Well, not exactly just like this. First, we had to put our flat up on AirBnB. I felt like getting rid of the flat. I didn’t want to have anything holding me back. Josh wanted to keep it, it’s scary not having a home. I understood. We kept the flat.
The day we had set to leave arrived and we were absolutely not ready.
Josh had spent the last couple of days attaching a motorbike light and a train horn to his bicycle and I had tried to pack our bags.

We woke up at 6 am, took a disapproving look at the bags I had packed, and started adding stuff to them in a state of frenzy.
Josh said while running down the stairs, ‘I’m going to grab the bottle opener, just in case, have you seen my jumper?’
I answered while running in the opposite direction, climbing back up the stairs in search of my gloves ‘I think it was in the pink bag. Did you pack tape?’
‘No, where is it?’ Josh shouted from downstairs ‘In the living room’ I shouted back.
‘I can’t find it!’
I ran back down to produce the tape out of the messy drawer, then ran back up to get dressed.
‘Can you help me get this on??’ I shouted again from upstairs. We have a lot of stairs for such a small flat.
The cleaning person arrived at 10 to get the flat ready for guests and had to wait as we tried to fit the stuff we were not taking with us, into the only lockable cupboard we had.
Finally, we managed to close the cupboard door, pump up our tires and take off. It was about 12, and we immediately stopped at a chip shop.

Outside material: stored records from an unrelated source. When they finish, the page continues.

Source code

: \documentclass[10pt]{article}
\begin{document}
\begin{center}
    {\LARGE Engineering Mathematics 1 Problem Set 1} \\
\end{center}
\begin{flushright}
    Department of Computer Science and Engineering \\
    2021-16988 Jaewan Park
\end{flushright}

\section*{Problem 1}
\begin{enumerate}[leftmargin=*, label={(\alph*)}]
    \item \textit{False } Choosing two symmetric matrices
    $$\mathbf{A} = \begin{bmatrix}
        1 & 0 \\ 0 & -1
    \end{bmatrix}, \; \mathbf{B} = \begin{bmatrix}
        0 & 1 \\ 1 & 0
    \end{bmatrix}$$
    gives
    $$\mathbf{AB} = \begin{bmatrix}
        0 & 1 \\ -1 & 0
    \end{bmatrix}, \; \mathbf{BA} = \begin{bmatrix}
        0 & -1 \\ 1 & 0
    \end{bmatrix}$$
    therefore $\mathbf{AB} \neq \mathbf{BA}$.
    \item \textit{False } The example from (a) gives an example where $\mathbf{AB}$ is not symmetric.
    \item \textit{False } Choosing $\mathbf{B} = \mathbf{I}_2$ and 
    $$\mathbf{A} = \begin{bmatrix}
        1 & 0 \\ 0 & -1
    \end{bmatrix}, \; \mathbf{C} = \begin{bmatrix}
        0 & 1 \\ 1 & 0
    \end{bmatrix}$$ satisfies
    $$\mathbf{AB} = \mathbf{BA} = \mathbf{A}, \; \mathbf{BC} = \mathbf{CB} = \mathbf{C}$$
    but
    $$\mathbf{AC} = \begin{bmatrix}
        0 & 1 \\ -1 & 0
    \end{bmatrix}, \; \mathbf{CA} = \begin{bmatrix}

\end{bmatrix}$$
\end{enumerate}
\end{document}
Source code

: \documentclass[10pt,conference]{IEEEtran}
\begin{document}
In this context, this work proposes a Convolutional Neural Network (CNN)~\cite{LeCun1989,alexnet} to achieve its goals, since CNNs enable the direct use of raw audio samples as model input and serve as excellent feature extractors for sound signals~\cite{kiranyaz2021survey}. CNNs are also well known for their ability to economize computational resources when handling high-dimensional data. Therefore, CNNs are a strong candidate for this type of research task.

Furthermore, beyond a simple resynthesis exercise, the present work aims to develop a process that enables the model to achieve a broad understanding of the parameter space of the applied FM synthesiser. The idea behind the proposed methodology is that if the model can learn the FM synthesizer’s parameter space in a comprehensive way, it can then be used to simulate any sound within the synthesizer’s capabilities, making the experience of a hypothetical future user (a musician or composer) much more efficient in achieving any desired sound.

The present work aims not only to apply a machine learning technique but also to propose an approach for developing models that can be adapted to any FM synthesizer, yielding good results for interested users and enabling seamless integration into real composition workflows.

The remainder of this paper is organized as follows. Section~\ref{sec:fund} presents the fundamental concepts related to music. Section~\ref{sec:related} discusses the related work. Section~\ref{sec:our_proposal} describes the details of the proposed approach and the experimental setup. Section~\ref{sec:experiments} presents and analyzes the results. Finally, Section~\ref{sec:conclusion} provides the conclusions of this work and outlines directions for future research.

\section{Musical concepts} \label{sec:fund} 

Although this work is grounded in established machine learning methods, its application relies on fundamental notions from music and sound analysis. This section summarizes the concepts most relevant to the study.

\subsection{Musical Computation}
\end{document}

On this first day of cycling, we only travelled 35 kilometers. We left at around 1 pm and stopped to buy rain gear and return unused tools in the September rain. Then, we followed the river path to Bath.

I felt alive. All of my energy was allocated to going forward. I had none available for thoughts that didn’t concern the rain on my cheeks, the wind, the bumps of the road under my wheel and my breath getting heavier. I was pretty out of shape.
The cycle track between Bristol and Bath follows the old Railway. It takes you through the forest and over the river, next to old train tracks, under bridges, and past forgotten train stations.

I imagine time travelling to look just like this. Maybe you’ve left a place, but you did not reach the next one yet, you’re floating between two time periods and your surroundings have not quite adjusted yet. Then, the puzzle solves itself, and you land at your destination time.
In Bath, Josh took me to a minuscule Tea shop to eat cream tea while overlooking the river (cream tea is a British heart attach in ‘snack’ form. You get a huge scone with a pile of cream, jam and a pot of tea).

When the night came, we stopped in a clearing between trees and put the tent up, thinking that we were deep in the countryside. We couldn’t have been more wrong.